● WHAT IS NEEDED
The answer is to be an exact copy of the lines below running from the line with "Note, for all" down to the line with "3. Generate new", both ends included, and nothing more.

Data excerpts
<<<<

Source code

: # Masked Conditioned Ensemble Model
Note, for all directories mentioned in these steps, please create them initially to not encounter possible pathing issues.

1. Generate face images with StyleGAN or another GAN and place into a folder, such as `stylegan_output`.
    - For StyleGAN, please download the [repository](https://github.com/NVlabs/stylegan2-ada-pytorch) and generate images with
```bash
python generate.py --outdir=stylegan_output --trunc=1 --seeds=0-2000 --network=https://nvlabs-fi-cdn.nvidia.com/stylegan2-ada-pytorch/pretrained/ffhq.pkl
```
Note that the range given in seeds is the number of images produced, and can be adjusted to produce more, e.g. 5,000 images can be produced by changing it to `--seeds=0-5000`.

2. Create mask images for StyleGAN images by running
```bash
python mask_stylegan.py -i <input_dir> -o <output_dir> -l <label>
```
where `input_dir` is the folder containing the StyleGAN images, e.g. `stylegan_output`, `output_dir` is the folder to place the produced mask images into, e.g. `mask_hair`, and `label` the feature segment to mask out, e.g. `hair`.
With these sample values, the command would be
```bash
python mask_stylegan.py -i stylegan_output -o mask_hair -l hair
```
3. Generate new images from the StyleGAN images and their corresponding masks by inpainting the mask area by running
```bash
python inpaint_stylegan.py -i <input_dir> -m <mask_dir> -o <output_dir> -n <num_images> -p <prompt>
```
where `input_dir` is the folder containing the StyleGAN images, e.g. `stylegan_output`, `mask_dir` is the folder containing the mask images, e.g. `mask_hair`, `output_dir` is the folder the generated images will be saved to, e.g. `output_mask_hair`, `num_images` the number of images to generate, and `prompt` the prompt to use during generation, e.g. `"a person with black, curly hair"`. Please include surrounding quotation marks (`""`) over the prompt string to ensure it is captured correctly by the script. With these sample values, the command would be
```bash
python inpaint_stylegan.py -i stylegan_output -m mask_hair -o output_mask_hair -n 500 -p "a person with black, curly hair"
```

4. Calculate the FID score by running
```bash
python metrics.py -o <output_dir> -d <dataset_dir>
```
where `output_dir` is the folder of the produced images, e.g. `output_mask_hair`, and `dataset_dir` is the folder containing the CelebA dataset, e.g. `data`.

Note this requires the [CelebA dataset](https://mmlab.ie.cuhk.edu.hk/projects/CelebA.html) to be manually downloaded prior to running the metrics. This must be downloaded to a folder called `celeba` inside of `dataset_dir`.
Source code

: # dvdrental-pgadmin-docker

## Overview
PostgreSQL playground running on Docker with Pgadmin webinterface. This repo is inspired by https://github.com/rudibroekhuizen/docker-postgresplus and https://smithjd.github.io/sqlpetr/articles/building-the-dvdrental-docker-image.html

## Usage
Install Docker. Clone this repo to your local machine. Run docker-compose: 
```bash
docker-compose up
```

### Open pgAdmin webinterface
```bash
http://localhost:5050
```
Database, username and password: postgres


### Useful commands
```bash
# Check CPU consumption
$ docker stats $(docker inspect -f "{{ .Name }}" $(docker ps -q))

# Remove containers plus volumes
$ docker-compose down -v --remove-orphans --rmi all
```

>>>>

● RESPONSE BOX
Note, for all directories mentioned in these steps, please create them initially to not encounter possible pathing issues.

1. Generate face images with StyleGAN or another GAN and place into a folder, such as `stylegan_output`.
    - For StyleGAN, please download the [repository](https://github.com/NVlabs/stylegan2-ada-pytorch) and generate images with
```bash
python generate.py --outdir=stylegan_output --trunc=1 --seeds=0-2000 --network=https://nvlabs-fi-cdn.nvidia.com/stylegan2-ada-pytorch/pretrained/ffhq.pkl
```
Note that the range given in seeds is the number of images produced, and can be adjusted to produce more, e.g. 5,000 images can be produced by changing it to `--seeds=0-5000`.

2. Create mask images for StyleGAN images by running
```bash
python mask_stylegan.py -i <input_dir> -o <output_dir> -l <label>
```
where `input_dir` is the folder containing the StyleGAN images, e.g. `stylegan_output`, `output_dir` is the folder to place the produced mask images into, e.g. `mask_hair`, and `label` the feature segment to mask out, e.g. `hair`.
With these sample values, the command would be
```bash
python mask_stylegan.py -i stylegan_output -o mask_hair -l hair
```
3. Generate new images from the StyleGAN images and their corresponding masks by inpainting the mask area by running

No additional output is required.